Which lines in the records below contain the word "SelectTask"? Report each of them.

(Records contained in a dataset)
BEGIN
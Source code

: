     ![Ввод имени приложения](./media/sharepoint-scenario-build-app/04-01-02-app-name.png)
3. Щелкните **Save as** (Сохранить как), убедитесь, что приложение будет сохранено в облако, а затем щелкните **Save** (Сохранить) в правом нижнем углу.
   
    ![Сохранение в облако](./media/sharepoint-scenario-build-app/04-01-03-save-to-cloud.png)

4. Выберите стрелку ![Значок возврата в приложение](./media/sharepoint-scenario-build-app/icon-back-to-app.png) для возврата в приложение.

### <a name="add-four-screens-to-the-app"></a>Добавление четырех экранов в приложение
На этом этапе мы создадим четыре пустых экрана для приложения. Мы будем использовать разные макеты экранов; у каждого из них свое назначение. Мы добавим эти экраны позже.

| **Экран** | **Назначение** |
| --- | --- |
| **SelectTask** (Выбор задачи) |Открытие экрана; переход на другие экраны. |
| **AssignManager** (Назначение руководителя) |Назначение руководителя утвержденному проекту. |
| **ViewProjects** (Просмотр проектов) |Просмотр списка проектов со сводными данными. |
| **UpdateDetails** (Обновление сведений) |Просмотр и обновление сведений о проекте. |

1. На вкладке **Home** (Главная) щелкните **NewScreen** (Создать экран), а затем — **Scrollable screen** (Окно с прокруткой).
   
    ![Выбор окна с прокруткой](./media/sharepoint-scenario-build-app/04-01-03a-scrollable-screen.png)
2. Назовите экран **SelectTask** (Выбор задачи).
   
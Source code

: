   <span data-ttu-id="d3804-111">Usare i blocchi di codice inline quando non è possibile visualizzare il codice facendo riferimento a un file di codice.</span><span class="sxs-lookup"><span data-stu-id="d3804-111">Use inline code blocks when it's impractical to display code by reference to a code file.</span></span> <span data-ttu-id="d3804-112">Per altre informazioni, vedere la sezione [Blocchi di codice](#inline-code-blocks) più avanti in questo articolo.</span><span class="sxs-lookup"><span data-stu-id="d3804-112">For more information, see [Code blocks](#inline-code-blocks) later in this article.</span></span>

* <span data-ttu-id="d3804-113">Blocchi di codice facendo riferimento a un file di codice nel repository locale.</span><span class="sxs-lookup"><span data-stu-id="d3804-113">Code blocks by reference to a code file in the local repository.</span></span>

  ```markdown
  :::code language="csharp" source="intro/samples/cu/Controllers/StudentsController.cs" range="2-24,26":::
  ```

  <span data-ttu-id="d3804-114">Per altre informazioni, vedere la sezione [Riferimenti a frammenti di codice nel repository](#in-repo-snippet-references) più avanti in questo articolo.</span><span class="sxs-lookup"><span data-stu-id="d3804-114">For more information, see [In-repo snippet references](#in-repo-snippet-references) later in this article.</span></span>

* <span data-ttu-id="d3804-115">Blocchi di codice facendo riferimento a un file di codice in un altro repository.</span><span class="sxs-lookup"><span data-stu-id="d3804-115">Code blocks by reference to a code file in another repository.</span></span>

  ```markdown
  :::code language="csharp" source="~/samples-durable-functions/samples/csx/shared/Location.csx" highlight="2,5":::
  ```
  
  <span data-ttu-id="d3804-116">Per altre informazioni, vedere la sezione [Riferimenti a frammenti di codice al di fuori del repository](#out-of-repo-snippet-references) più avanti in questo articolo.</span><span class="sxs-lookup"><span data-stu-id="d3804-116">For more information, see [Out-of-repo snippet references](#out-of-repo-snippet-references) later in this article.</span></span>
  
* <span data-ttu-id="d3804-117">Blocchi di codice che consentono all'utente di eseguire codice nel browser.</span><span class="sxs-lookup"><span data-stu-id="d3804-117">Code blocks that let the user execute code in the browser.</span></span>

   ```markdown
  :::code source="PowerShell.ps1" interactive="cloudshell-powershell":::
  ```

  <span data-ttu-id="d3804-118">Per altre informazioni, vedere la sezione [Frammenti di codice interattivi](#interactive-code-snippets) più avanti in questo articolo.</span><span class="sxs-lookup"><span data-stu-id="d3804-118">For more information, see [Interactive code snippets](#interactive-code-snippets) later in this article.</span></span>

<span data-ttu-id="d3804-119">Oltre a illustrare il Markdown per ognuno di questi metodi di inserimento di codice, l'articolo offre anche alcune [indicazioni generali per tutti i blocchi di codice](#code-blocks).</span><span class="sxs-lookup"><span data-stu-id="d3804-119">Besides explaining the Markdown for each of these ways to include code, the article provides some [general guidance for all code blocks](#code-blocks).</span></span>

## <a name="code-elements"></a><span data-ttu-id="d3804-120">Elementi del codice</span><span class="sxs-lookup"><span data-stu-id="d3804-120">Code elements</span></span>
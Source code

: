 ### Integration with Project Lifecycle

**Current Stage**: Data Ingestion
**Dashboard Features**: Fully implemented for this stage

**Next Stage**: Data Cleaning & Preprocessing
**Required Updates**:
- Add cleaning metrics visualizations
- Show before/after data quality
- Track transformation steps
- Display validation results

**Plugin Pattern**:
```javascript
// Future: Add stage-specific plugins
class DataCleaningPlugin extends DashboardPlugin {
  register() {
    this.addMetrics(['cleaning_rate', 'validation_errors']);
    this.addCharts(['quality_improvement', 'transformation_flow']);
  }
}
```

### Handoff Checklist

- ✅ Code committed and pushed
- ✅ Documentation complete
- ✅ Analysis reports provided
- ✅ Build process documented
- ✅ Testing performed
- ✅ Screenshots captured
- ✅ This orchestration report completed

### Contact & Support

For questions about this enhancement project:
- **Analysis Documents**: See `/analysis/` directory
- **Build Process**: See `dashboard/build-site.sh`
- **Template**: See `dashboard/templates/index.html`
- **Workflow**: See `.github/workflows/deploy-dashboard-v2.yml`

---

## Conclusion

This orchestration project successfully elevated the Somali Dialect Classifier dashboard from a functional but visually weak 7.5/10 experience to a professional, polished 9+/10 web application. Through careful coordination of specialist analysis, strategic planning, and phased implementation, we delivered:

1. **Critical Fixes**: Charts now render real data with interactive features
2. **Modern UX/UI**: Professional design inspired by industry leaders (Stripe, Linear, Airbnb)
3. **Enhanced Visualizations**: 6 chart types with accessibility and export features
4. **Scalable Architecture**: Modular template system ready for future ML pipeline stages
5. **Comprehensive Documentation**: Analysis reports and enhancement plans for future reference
END
▶ _Your response_
| **SelectTask** (Выбор задачи) |Открытие экрана; переход на другие экраны. |
2. Назовите экран **SelectTask** (Выбор задачи).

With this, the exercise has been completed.